* _EXERCISE AIM_: Copy out the data below. Keep every word as it is.

* _INPUT_:
● ● ● ● ● ● ●

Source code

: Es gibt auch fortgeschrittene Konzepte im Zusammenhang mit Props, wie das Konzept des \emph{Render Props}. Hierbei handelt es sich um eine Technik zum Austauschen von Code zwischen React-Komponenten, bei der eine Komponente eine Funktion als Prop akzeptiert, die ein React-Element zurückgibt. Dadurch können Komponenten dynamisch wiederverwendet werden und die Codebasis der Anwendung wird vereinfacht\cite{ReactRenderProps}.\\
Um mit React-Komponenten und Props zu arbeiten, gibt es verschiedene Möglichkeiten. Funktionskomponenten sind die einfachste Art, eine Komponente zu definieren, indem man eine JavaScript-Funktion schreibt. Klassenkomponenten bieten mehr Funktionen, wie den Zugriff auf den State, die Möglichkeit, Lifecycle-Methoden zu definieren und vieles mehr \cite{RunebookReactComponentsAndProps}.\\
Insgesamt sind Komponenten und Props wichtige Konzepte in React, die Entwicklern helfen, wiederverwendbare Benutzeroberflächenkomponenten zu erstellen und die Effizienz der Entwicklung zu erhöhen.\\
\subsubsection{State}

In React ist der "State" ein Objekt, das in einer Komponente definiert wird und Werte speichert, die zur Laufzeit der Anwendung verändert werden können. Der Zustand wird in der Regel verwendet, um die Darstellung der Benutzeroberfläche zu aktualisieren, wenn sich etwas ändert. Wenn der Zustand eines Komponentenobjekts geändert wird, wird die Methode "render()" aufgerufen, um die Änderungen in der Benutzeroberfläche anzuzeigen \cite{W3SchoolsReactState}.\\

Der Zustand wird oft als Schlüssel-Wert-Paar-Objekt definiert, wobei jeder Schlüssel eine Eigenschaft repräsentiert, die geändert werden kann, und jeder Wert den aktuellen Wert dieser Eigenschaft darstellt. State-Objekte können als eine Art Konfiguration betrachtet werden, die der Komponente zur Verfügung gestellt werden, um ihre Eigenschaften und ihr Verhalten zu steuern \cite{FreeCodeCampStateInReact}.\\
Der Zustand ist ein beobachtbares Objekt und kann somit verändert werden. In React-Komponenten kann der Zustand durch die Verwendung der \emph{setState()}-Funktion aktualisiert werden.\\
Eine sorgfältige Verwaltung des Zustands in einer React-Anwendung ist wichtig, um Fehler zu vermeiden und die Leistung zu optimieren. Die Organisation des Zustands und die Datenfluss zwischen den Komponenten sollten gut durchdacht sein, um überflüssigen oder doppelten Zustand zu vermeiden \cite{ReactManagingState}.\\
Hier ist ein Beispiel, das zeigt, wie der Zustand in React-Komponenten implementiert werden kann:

● ● ● ● ● ● ●

* _RESULT_:
Source code

: Es gibt auch fortgeschrittene Konzepte im Zusammenhang mit Props, wie das Konzept des \emph{Render Props}. Hierbei handelt es sich um eine Technik zum Austauschen von Code zwischen React-Komponenten, bei der eine Komponente eine Funktion als Prop akzeptiert, die ein React-Element zurückgibt. Dadurch können Komponenten dynamisch wiederverwendet werden und die Codebasis der Anwendung wird vereinfacht\cite{ReactRenderProps}.\\
Um mit React-Komponenten und Props zu arbeiten, gibt es verschiedene Möglichkeiten. Funktionskomponenten sind die einfachste Art, eine Komponente zu definieren, indem man eine JavaScript-Funktion schreibt. Klassenkomponenten bieten mehr Funktionen, wie den Zugriff auf den State, die Möglichkeit, Lifecycle-Methoden zu definieren und vieles mehr \cite{RunebookReactComponentsAndProps}.\\
Insgesamt sind Komponenten und Props wichtige Konzepte in React, die Entwicklern helfen, wiederverwendbare Benutzeroberflächenkomponenten zu erstellen und die Effizienz der Entwicklung zu erhöhen.\\
\subsubsection{State}

In React ist der "State" ein Objekt, das in einer Komponente definiert wird und Werte speichert, die zur Laufzeit der Anwendung verändert werden können. Der Zustand wird in der Regel verwendet, um die Darstellung der Benutzeroberfläche zu aktualisieren, wenn sich etwas ändert. Wenn der Zustand eines Komponentenobjekts geändert wird, wird die Methode "render()" aufgerufen, um die Änderungen in der Benutzeroberfläche anzuzeigen \cite{W3SchoolsReactState}.\\

Der Zustand wird oft als Schlüssel-Wert-Paar-Objekt definiert, wobei jeder Schlüssel eine Eigenschaft repräsentiert, die geändert werden kann, und jeder Wert den aktuellen Wert dieser Eigenschaft darstellt. State-Objekte können als eine Art Konfiguration betrachtet werden, die der Komponente zur Verfügung gestellt werden, um ihre Eigenschaften und ihr Verhalten zu steuern \cite{FreeCodeCampStateInReact}.\\
Der Zustand ist ein beobachtbares Objekt und kann somit verändert werden. In React-Komponenten kann der Zustand durch die Verwendung der \emph{setState()}-Funktion aktualisiert werden.\\
Eine sorgfältige Verwaltung des Zustands in einer React-Anwendung ist wichtig, um Fehler zu vermeiden und die Leistung zu optimieren. Die Organisation des Zustands und die Datenfluss zwischen den Komponenten sollten gut durchdacht sein, um überflüssigen oder doppelten Zustand zu vermeiden \cite{ReactManagingState}.\\
Hier ist ein Beispiel, das zeigt, wie der Zustand in React-Komponenten implementiert werden kann:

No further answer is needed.